Roanoke Times Copyright (c) 1995, Landmark Communications, Inc. DATE: SATURDAY, February 23, 1991 TAG: 9102230026 SECTION: NATL/INTL PAGE: A-2 EDITION: METRO SOURCE: Associated Press DATELINE: SAN FRANCISCO LENGTH: Medium
After an all-night meeting, researchers decided Thursday that a government study of the treatment should be stopped because the surgery is too effective to deny it to the study's control group of subjects, said Dr. Murray Goldstein, director of the National Institute of Neurological Disorders and Stroke.
The move was announced Friday at the annual stroke meeting of the American Heart Association.
The researchers emphasized that the findings applied only to patients with severe narrowing of the carotid artery, which supplies the brain with blood.
However, this narrowing is one of the most common causes of stroke, Goldstein said. Strokes hit about 500,000 Americans each year, killing 30 percent of them and leaving another one-third severely disabled.
Strokes are the third leading cause of death in the United States and the leading cause of disability, according to the American Heart Association.
Dr. Henry Barnett of the University of Western Ontario directs the government evaluation of the surgery, which is called carotidendarterectomy.
At the same time, a nearly identical study in Europe has been stopped for the same reason, Goldstein said.

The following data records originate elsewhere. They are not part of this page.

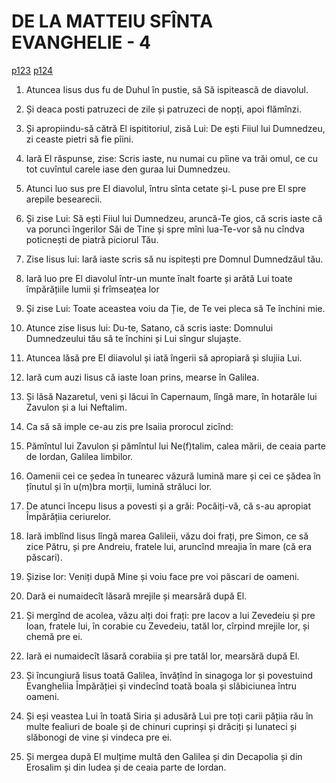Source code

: # DE LA MATTEIU SFÎNTA EVANGHELIE - 4
[p123](src/p123.jpg) [p124](src/p124.jpg)
<!-- CAP. 4 1. Hristos Să ispiteaște. 4. Și L-au învencut den Scriptură. 11. Îngerii slujescu Lui. 12. Povesteaște pocaaniia. 18. Chemarea lui Pătru și a lui Andreiu. 21. Chemarea lui Iacov și a lui Ioan. 23. Povesteaște Evangheliia și vindecă beteagii. -->

1. Atuncea Iisus dus fu de Duhul în pustie, să Să ispitească de diavolul.

2. Și deaca posti patruzeci de zile și patruzeci de nopți, apoi flămînzi.

3. Și apropiindu-să cătră El ispititoriul, zisă Lui: De ești Fiiul lui Dumnedzeu, zi ceaste pietri să fie pîini.

4. Iară El răspunse, zise: Scris iaste, nu numai cu pîine va trăi omul, ce cu tot cuvîntul carele iase den guraa lui Dumnedzeu.

5. Atunci luo sus pre El diavolul, întru sînta cetate și-L puse pre El spre arepile besearecii.

6. Și zise Lui: Să ești Fiiul lui Dumnedzeu, aruncă-Te gios, că scris iaste că va porunci îngerilor Săi de Tine și spre mîni lua-Te-vor să nu cîndva poticnești de piatră piciorul Tău.

7. Zise Iisus lui: Iară iaste scris să nu ispitești pre Domnul Dumnedzăul tău.

8. Iară luo pre El diavolul într-un munte înalt foarte și arătă Lui toate împărățiile lumii și frîmseațea lor

9. Și zise Lui: Toate aceastea voiu da Ție, de Te vei pleca să Te închini mie.

10. Atunce zise Iisus lui: Du-te, Satano, că scris iaste: Domnului Dumnedzeului tău să te închini și Lui sîngur slujaște.

11. Atuncea lăsă pre El diiavolul și iată îngerii să apropiară și slujiia Lui.

12. Iară cum auzi Iisus că iaste Ioan prins, mearse în Galilea.

13. Și lăsă Nazaretul, veni și lăcui în Capernaum, lîngă mare, în hotarăle lui Zavulon și a lui Neftalim.

14. Ca să să imple ce-au zis pre Isaiia prorocul zicînd:

15. Pămîntul lui Zavulon și pămîntul lui Ne(f)talim, calea mării, de ceaia parte de Iordan, Galilea limbilor.

16. Oamenii cei ce ședea în tunearec văzură lumină mare și cei ce șădea în țînutul și în u(m)bra morții, lumină străluci lor.

17. De atunci începu Iisus a povesti și a grăi: Pocăiți-vă, că s-au apropiat Împărățiia ceriurelor.

18. Iară imblînd Iisus lîngă marea Galileii, văzu doi frați, pre Simon, ce să zice Pătru, și pre Andreiu, fratele lui, aruncînd mreajia în mare (că era păscari).

19. Șizise lor: Veniți după Mine și voiu face pre voi păscari de oameni.

20. Dară ei numaidecît lăsară mrejile și mearsără după El.

21. Și mergînd de acolea, văzu alți doi frați: pre Iacov a lui Zevedeiu și pre Ioan, fratele lui, în corabie cu Zevedeiu, tatăl lor, cîrpind mrejile lor, și chemă pre ei.

22. Iară ei numaidecît lăsară corabiia și pre tatăl lor, mearsără după El.

23. Și încungiură Iisus toată Galilea, învățînd în sinagoga lor și povestuind Evangheliia Împărăției și vindecînd toată boala și slăbiciunea întru oameni.

24. Și eși veastea Lui în toată Siria și adusără Lui pre toți carii pățiia rău în multe fealiuri de boale și de chinuri cuprinși și drăciți și lunateci și slăbonogi de vine și vindeca pre ei.

25. Și mergea după El mulțime multă den Galilea și din Decapolia și din Erosalim și din Iudea și de ceaia parte de Iordan.
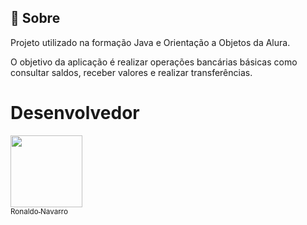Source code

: <h2>🔖 Sobre</h2>
<p>Projeto utilizado na formação Java e Orientação a Objetos da Alura.</p>
<p>O objetivo da aplicação é realizar operações bancárias básicas como consultar saldos, receber valores e realizar transferências.</p>

# Desenvolvedor

[<img loading="lazy" src="https://avatars.githubusercontent.com/u/134724019?v=4" width=115><br><sub>Ronaldo Navarro</sub>](https://github.com/ronaldosnavarro)
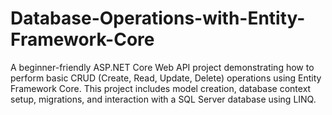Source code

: # Database-Operations-with-Entity-Framework-Core
A beginner-friendly ASP.NET Core Web API project demonstrating how to perform basic CRUD (Create, Read, Update, Delete) operations using Entity Framework Core. This project includes model creation, database context setup, migrations, and interaction with a SQL Server database using LINQ.
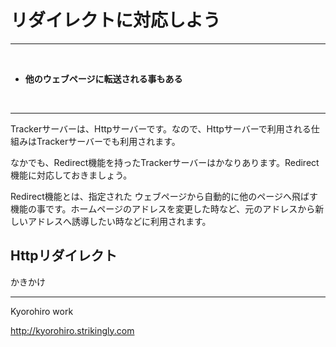 # リダイレクトに対応しよう
<hr>
<br>

* **他のウェブページに転送される事もある**

<br>
<hr>

Trackerサーバーは、Httpサーバーです。なので、Httpサーバーで利用される仕組みはTrackerサーバーでも利用されます。

なかでも、Redirect機能を持ったTrackerサーバーはかなりあります。Redirect機能に対応しておきましょう。

Redirect機能とは、指定された
ウェブページから自動的に他のページへ飛ばす機能の事です。ホームページのアドレスを変更した時など、元のアドレスから新しいアドレスへ誘導したい時などに利用されます。

## Httpリダイレクト

かきかけ


-------
Kyorohiro work

http://kyorohiro.strikingly.com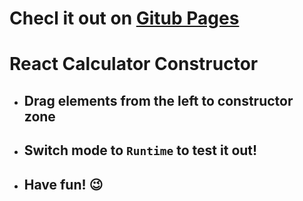 # Checl it out on [Gitub Pages](https://x318.github.io/react-calculator-constructor/)

# React Calculator Constructor
- ## Drag elements from the left to constructor zone
- ## Switch mode to `Runtime` to test it out!
- ## Have fun! :wink:
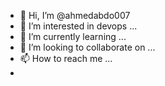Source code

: - 👋 Hi, I’m @ahmedabdo007
- 👀 I’m interested in devops ...
- 🌱 I’m currently learning ...
- 💞️ I’m looking to collaborate on ...
- 📫 How to reach me ...
- 

<!---
ahmedabdo007/ahmedabdo007 is a ✨ special ✨ repository because its `README.md` (this file) appears on your GitHub profile.
You can click the Preview link to take a look at your changes.
--->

Goldstein, whose institute at the National Institutes of Health is funding the U.S.-Canadian trials, said the results had been sent by air express to a panel of expert reviewers. Their comments will be used to prepare an emergency alert to doctors, probably by the middle of next week.
An alert will be sent to medical organizations for relay to their members outlining the effectiveness of the surgery, which has been practiced for years. "In about 10 days, the nation's medical community ought to have the clinical alert in hand," Goldstein said.
The surgery involves the removal of a portion of the carotid artery in the neck when it is partially blocked by cholesterol deposits.
Cholesterol deposits and the associated "plaques" characteristic of hardening of the arteries can impede blood flow to the brain and produce a stroke.
When the blocked portion has been removed, the artery is reconnected, sometimes with an artificial tube or a vein from elsewhere in the body. Barnett said the surgery was clearly effective in patients whose arteries were more than 70 percent blocked, which doctors consider severe narrowing.
Trials of the surgery are continuing with patients whose arteries are only moderately narrowed, meaning that the arteries are narrowed by 30 percent to 69 percent, Barnett said.
The European study found that the surgery is not effective in patients with less than 30 percent narrowing of the carotid artery, Goldstein said. Previous studies of a different form of stroke surgery, in which a vein is used to bypass another artery that supplies the brain, showed that the surgery was not effective, Goldstein said.